Point particulier à noter : "rapidement", il n'y aura plus assez de population à l'échelle de la planète au vu de la baisse démographique globale (même en Afrique....). Ce qui par nature va limiter les flux et établir une concurrence entre les états sur la "ressource humaine". Ce n'est pas pour tout de suite, mais je suis persuadé que nos élites franco-européennes ont cru anticiper la prochaine course à la population des Etats en essayant de s'assurer (dans les années 80....) des flux avant les autres mais sans prendre en compte les difficultés dans leur aveuglement épiméthéen (cf la fameuse déclaration de Merkel "Nous y arriverons", cela transpire la réflexion….).
Bien sur, il est évident que pour des élites à courte vue (comme celle de la France....), l'immigration était la solution à privilégier par rapport à toutes autres solutions. Sans doute pas dans un but de destruction : il est difficile de croire que le but d'une élite soit de détruire sa propre civilisation. Ce ne peut pas être le but d'une élite qui, au contraire, profite, de manière souvent abusive, de cette civilisation.
L'explication consiste plutôt dans ce la décadence des élites, incapables de voir les conséquences à long terme et leur responsabilité vis à vis de "leur" population. Ce laxisme aura permis de faire tenir le système pendant 40/50 ans et de maintenir leur position ..... à court terme..... sans l'effort d'une confrontation au réel.

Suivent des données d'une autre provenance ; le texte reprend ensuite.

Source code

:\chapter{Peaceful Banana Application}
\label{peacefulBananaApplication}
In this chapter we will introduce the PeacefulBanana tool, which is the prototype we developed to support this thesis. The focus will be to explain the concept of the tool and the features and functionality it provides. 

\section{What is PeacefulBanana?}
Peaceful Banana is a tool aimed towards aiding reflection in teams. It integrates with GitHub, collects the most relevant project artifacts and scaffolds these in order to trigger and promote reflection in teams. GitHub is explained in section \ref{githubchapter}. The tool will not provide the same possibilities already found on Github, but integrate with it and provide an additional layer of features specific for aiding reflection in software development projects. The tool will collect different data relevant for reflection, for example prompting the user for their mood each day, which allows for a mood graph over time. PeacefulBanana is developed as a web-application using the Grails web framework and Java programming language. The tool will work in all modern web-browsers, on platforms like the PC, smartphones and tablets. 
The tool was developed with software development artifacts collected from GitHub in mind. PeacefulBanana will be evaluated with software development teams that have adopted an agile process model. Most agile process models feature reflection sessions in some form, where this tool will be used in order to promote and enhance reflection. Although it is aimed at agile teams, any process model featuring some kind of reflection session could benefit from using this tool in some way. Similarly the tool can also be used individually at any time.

...... Mais, comme signalé (notamment par G. Collomb cf supra), les avantages de l’immigration vont en s’amenuisant, tandis que ses inconvénients augmentent.
Le levier de l’immigration pour compenser la baisse de population n’est donc sans doute plus possible. La pression sociologique va rapidement conduire soit à une fermeture des frontières, soit à un éclatement de la société (Peu probable en France néanmoins : le pays a des ressources pour mettre au pas des populations "turbulentes". Mais dans un tel cas, les élites changent....d'où le refus des élites actuelles de passer à l'action mais, "à un moment", la pression sera trop grande....). Pour des raisons sociologiques, les frontières vont se fermer (sans doute à court terme). Cette adaptation n’est donc pas non plus possible, à court terme, pour faire tenir le système.
En effet, il y a une forte corrélation INVERSE entre le statut des femmes dans une société donnée et le nombre d'enfants par femme. Corrélation n'est pas causalité mais il est manifeste que si le statut des femmes n'est pas corrélé au nombre d'enfants qu'elles produisent, elles n'ont aucune incitation (dans le sens socio-économique) à faire l'effort d'avoir de nombreux enfants (d'autres facteurs "corrélés" peuvent également jouer : la vie citadine, la durée des études, etc … mais la cause principale me semble être le statut de la Femme).
Je parle d'effort car pour une femme la grossesse est une épreuve dans sa chair (contrairement à l'homme..) sans parler ensuite de l'investissement économique pour le couple (aujourd'hui quasiment impossible au vu de la baisse du niveau de vie, quand une éducation correcte est cherchée…).
Attention : J'utilise le terme générique de féminisme pour désigner toute idéologie qui promeut la reconnaissance similaire des hommes et des femmes et qui donc promeut un statut basé sur les mêmes réalisations.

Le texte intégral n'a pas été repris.